The software nasty falsely poses as an Adobe Flash update to trick victims into installing it. The evil code then uses the legit open-source Mimikatz tool to extract file server login credentials out of the computer’s memory – as used by the NotPetya ransomware in June – and uses those details, along with some hardcoded password guesses, to worm its way through SMB shares on the network.
It also, in some cases, causes network intrusion detection systems to trigger EternalBlue alerts while it scans for services to infect, suggesting it may be leveraging the leaked NSA hacking tool EternalBlue to infect and commandeer machines, just like the WannaCry malware in May.
The BadRabbit name comes from the message displayed in a browser window from a .onion Tor-hidden server on infected PCs that gives users the bad news that their files have been encrypted and they need to cough up crypto-coins to unlock their data. It was first spotted by researchers at Moscow-based infosec biz Group-IB.
Pwned … How the ransom note appears on infected machines in a webpage from a .onion address (Source: Kaspersky Lab)
Russian computer forensics and incident response firm Group-IB, which was among the first to report on the outbreak, said the miscreants behind the outbreak were requesting 0.05 BTC ($286, £217) for decryption. This price will keep going up the longer a victim delays paying the ransom.
BadRabbit uses a legit program called DiskCryptor to cipher data on a victim’s hard drive, according to UK security consultant Kevin Beaumont.
Analysis work is still ongoing. BadRabbit encrypts all kinds of files on the drive from .7z archives to .java source code to .docx documents. There’s a list of indicators here for you to check to ascertain whether or not you or your network has been infected – for example, network connections to caforssztxqzf2nm.onion, or downloads from…
hxxp://1dnscontrol.com/flash_install.php hxxp://1dnscontrol.com/install_flash_player.exe
…are pretty big signs of infiltration.
It is believed at this stage BadRabbit wipes system logs and the filesystem journal, and connects to a command-and-control server after infection to coordinate its extortion.
Please activate the anti-ransomware protection in your Windows 10 Fall Creators Update PC. Ta
It also drops in a kernel-level key-logger, if it can, to snoop on the victim’s keypress, can reboot the machine, and potentially alter the boot sector of the PC’s hard drives, it is claimed.

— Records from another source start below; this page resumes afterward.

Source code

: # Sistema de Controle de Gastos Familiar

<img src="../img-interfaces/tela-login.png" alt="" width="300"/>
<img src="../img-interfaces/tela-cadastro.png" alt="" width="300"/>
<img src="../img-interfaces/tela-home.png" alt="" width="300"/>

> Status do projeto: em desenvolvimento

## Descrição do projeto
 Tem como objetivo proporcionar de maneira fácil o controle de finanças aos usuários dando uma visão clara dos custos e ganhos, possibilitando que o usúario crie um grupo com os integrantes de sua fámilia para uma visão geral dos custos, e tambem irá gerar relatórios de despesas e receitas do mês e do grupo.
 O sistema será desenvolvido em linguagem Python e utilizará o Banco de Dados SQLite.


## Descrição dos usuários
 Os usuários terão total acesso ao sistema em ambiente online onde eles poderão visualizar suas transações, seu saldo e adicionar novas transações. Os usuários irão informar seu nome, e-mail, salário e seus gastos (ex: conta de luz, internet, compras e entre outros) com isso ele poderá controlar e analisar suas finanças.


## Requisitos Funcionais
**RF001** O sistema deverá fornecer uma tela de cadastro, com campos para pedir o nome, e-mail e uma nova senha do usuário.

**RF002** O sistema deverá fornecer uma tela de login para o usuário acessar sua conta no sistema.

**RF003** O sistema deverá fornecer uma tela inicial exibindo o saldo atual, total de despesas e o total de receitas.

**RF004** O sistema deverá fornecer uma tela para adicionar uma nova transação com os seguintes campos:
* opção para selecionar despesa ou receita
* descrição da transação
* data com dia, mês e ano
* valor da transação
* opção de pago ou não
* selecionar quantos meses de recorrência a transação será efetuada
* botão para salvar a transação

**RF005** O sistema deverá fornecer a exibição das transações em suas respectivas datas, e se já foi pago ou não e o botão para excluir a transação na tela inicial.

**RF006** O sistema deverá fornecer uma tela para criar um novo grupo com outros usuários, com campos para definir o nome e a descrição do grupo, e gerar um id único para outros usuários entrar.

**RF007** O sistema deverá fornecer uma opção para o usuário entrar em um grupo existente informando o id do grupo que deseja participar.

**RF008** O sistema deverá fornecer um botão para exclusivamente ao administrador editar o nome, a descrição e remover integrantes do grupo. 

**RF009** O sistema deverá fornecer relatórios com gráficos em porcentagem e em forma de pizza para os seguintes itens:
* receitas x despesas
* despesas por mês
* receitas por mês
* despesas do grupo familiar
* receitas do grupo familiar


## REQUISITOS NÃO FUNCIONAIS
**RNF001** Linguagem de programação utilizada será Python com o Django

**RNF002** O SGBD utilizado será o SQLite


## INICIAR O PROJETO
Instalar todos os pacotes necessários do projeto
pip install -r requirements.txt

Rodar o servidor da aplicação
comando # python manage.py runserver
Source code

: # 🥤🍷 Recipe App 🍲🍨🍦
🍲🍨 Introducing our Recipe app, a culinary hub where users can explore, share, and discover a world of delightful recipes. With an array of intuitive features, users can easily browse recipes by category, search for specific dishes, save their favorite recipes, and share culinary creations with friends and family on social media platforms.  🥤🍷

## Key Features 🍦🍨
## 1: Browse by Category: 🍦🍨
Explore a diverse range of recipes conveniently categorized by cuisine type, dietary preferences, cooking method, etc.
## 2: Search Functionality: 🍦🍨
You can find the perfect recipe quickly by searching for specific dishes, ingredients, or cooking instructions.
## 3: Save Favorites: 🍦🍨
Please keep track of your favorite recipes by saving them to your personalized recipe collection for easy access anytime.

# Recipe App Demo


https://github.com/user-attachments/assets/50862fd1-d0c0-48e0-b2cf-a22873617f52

Chris Doman, a security researcher at AlienVault who is probing the malware, said: “This wouldn’t be the first time that an airport in Ukraine suffered a destructive cyber-attack and we are currently investigating to determine the strength of the links to the NotPetya attacks.
“There are reports that the mechanism involves using the tool Mimikatz to steal passwords to spread in a worm-like fashion but so far the damage does not seem as wide spread as WannaCry or NotPetya.”
Antivirus packages may detect and stop BadRabbit, aka Dickcoder.D, before it can start up. Indeed, running the initial .exe may pop up a window asking you to disable any anti-malware software you have installed. According to Kaspersky Lab, if you prevent these files from executing…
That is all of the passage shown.